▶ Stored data
= Beginning of Section =
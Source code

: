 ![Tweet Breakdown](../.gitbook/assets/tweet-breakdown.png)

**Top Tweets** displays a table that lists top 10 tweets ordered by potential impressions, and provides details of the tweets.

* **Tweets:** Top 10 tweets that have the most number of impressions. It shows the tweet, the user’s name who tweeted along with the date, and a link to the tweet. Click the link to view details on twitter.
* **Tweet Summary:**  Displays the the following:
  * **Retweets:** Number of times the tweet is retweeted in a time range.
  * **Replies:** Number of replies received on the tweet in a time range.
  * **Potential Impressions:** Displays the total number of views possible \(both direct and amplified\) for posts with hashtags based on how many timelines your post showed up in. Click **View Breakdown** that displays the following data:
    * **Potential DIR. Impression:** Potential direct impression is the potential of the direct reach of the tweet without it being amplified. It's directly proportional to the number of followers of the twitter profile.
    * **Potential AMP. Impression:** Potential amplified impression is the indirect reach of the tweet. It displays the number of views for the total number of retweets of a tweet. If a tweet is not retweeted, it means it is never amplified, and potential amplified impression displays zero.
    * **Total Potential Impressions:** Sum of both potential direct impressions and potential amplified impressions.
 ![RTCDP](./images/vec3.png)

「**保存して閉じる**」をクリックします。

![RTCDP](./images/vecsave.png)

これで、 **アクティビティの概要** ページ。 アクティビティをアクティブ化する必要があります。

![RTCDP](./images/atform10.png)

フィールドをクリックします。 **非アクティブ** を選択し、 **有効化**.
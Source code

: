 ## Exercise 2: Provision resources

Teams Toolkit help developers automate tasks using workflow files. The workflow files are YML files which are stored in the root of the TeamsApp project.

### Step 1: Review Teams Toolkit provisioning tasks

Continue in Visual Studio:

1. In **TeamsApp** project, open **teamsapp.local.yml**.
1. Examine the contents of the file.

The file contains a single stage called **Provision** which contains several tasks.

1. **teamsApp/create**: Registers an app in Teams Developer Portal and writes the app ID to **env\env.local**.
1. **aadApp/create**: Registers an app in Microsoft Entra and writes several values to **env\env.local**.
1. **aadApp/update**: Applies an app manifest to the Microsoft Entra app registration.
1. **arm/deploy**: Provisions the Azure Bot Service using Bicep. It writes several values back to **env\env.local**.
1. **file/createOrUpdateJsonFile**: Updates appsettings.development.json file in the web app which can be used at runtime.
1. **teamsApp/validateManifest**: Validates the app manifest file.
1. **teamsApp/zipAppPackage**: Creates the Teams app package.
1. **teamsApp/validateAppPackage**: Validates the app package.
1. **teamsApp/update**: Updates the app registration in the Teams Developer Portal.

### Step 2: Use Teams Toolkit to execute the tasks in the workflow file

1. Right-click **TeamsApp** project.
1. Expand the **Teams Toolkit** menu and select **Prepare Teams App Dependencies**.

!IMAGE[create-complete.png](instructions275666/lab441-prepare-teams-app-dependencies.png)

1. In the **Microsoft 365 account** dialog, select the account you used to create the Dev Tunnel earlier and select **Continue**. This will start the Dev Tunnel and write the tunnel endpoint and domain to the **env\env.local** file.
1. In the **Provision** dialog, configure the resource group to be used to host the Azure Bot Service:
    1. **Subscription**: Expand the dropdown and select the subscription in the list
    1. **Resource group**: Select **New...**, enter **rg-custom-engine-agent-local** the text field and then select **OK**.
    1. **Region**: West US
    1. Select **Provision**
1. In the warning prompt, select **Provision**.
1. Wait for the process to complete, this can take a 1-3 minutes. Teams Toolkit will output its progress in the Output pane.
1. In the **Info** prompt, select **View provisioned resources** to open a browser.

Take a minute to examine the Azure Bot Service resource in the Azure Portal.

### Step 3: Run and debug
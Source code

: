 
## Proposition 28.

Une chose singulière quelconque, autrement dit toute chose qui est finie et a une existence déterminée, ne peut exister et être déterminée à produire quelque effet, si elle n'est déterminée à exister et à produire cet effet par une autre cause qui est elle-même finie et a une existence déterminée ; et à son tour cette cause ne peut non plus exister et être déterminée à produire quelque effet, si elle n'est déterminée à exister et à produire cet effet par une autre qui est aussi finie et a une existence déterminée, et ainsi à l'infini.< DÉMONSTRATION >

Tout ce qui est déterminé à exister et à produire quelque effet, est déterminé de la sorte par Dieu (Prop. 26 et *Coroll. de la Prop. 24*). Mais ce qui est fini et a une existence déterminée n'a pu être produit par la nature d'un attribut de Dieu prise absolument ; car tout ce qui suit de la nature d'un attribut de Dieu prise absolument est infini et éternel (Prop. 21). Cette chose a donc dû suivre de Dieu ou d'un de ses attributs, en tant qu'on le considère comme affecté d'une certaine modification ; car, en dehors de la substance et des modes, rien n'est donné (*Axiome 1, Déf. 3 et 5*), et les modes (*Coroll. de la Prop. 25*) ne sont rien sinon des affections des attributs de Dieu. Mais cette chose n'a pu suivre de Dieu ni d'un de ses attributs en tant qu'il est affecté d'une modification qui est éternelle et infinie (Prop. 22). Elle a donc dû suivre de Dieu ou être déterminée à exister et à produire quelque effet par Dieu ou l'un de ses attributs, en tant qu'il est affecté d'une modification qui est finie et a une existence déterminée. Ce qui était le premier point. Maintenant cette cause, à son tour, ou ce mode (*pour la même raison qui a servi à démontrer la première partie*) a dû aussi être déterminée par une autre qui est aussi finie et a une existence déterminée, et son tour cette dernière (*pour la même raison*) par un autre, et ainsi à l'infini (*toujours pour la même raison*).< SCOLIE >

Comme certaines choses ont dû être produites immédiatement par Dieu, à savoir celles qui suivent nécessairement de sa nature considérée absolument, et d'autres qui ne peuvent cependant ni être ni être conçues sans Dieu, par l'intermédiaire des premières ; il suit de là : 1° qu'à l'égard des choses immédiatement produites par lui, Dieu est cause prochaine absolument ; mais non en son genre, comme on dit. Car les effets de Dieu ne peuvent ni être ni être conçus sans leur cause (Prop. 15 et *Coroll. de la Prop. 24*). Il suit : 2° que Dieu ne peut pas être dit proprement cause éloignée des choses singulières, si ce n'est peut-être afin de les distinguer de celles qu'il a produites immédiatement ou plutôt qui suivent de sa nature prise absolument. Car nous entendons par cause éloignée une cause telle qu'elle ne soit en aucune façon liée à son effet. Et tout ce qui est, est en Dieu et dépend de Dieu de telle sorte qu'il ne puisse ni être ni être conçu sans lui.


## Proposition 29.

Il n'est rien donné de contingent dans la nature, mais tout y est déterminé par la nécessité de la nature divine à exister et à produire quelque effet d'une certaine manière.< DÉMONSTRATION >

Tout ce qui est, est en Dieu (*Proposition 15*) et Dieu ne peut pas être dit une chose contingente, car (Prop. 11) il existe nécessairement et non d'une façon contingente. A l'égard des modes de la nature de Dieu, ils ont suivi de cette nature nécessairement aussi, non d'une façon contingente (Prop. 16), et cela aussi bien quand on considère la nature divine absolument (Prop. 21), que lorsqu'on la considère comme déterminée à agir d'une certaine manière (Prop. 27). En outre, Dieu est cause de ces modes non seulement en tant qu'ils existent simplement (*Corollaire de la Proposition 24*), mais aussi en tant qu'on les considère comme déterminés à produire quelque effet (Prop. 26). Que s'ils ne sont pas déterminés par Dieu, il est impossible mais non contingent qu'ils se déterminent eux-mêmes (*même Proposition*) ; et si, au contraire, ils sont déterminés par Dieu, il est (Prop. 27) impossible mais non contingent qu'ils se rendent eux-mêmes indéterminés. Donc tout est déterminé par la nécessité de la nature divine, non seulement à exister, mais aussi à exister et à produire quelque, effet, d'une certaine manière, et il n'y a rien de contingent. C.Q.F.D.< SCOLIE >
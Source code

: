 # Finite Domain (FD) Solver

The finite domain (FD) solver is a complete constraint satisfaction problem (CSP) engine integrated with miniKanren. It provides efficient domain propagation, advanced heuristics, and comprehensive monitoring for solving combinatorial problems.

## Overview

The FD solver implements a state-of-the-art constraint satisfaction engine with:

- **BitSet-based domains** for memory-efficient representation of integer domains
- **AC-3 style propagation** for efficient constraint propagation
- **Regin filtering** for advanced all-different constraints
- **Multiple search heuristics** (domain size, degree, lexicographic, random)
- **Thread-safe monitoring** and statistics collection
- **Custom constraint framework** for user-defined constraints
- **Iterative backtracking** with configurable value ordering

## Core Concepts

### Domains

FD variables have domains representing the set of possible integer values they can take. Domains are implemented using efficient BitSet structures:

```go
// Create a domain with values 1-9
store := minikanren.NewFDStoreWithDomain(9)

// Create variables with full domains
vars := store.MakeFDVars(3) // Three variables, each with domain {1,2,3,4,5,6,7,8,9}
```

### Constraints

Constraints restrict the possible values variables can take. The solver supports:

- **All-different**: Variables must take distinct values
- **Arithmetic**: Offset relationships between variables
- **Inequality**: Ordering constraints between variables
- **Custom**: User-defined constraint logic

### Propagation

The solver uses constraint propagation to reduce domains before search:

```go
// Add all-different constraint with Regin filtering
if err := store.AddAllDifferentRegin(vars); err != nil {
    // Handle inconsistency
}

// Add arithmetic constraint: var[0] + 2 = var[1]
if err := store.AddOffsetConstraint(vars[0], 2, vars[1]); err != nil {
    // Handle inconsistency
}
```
= End of Section =
Print, exactly as written, the first line of the records above and each line after it until the line with "the twitter profile.", which is printed too.

Source code

: ![Tweet Breakdown](../.gitbook/assets/tweet-breakdown.png)

**Top Tweets** displays a table that lists top 10 tweets ordered by potential impressions, and provides details of the tweets.

* **Tweets:** Top 10 tweets that have the most number of impressions. It shows the tweet, the user’s name who tweeted along with the date, and a link to the tweet. Click the link to view details on twitter.
* **Tweet Summary:**  Displays the the following:
  * **Retweets:** Number of times the tweet is retweeted in a time range.
  * **Replies:** Number of replies received on the tweet in a time range.
  * **Potential Impressions:** Displays the total number of views possible \(both direct and amplified\) for posts with hashtags based on how many timelines your post showed up in. Click **View Breakdown** that displays the following data:
    * **Potential DIR. Impression:** Potential direct impression is the potential of the direct reach of the tweet without it being amplified. It's directly proportional to the number of followers of the twitter profile.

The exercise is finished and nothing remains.